Lekan serves as the Director of Ethics and Compliance, Americas, for the Eaton Corporation, a global power management company that helps its customers “effectively manage electrical, hydraulic and mechanical power more efficiently, safely and sustainably.” With a focus on protecting the environment through power management technology, the Eaton Corporation has 99,000 employees and customers in more than 175 countries.
Lekan oversees the development of strategy and the ethics and compliance program for the Americas. Before joining the Eaton Corporation, he worked as an attorney with Benesch, Friedlander, Coplan and Aronoff LLP. Lekan also clerked for a U.S. District Judge, leadership consulting, executive coaching and organization development.
Lekan described his unconventional pathway to his current role.
“I had a long and winding road in terms of careers,” he said after discussing his previous careers as a dining hall employee at Miami University, a human resources employee, a middle school English teacher and the proprietor of a small landscaping business.
In Lekan’s words, “those [careers] are all experiences that made me into the man I am today,” and he joked to the audience that he has “quit just as many careers as jobs.”
This year’s I-Week theme was “Integrity Beyond CWRU” and focused on how academic integrity displayed within CWRU can be valuable even after graduation.
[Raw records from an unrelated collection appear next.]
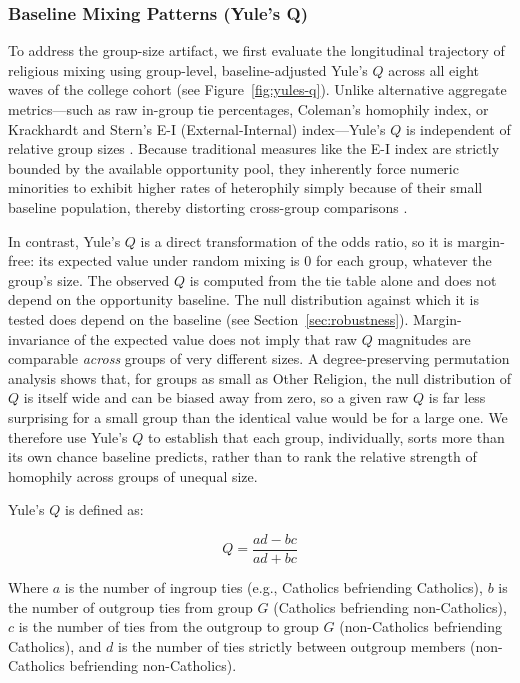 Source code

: \documentclass[11pt]{article}
\begin{document}
\subsubsection{Baseline Mixing Patterns (Yule's Q)}

To address the group-size artifact, we first evaluate the longitudinal trajectory of religious mixing using group-level, baseline-adjusted Yule's $Q$ across all eight waves of the college cohort (see Figure~\ref{fig:yules-q}). Unlike alternative aggregate metrics---such as raw in-group tie percentages, Coleman's homophily index, or Krackhardt and Stern's E-I (External-Internal) index---Yule's $Q$ is independent of relative group sizes \citep[159]{borgatti2024analyzing}. Because traditional measures like the E-I index are strictly bounded by the available opportunity pool, they inherently force numeric minorities to exhibit higher rates of heterophily simply because of their small baseline population, thereby distorting cross-group comparisons \citep[for a review mapping segregation measures to theoretical properties, see][]{bojanowski2014}. 

In contrast, Yule's $Q$ is a direct transformation of the odds ratio, so it is margin-free: its expected value under random mixing is $0$ for each group, whatever the group's size. The observed $Q$ is computed from the tie table alone and does not depend on the opportunity baseline. The null distribution against which it is tested does depend on the baseline (see Section~\ref{sec:robustness}). Margin-invariance of the expected value does not imply that raw $Q$ magnitudes are comparable \textit{across} groups of very different sizes. A degree-preserving permutation analysis shows that, for groups as small as Other Religion, the null distribution of $Q$ is itself wide and can be biased away from zero, so a given raw $Q$ is far less surprising for a small group than the identical value would be for a large one. We therefore use Yule's $Q$ to establish that each group, individually, sorts more than its own chance baseline predicts, rather than to rank the relative strength of homophily across groups of unequal size.

Yule's $Q$ is defined as:

\begin{equation}
Q = \frac{ad - bc}{ad + bc}
\end{equation}

Where $a$ is the number of ingroup ties (e.g., Catholics befriending Catholics), $b$ is the number of outgroup ties from group $G$ (Catholics befriending non-Catholics), $c$ is the number of ties from the outgroup to group $G$ (non-Catholics befriending Catholics), and $d$ is the number of ties strictly between outgroup members (non-Catholics befriending non-Catholics). 
\end{document}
Lekan touched on the fact that decisions that violate one’s personal code of ethics are often made under stressful conditions. In the case of academic dishonesty, Lekan stressed that often students who act dishonestly do so because of the immense pressure placed upon them by the deadlines and demands of university life and eventually, workplace life as well.
Throughout the lecture, Lekan emphasized the importance of ethical leadership. He described companies that had struggled with ethical questions within their leadership, focusing on well-known examples like BMW officials who were dishonest about their emissions and Wells Fargo employees who created false accounts to inflate the company’s success numbers.
Lekan concluded by re-emphasizing the importance of integrity: “[Having a culture of integrity starts with having credible leadership that means what it says and acts consistently with his words. It’s a culture that enables people to speak up. [Cultures like this] are not just on a campus like this one. They’re everywhere. Find yours.”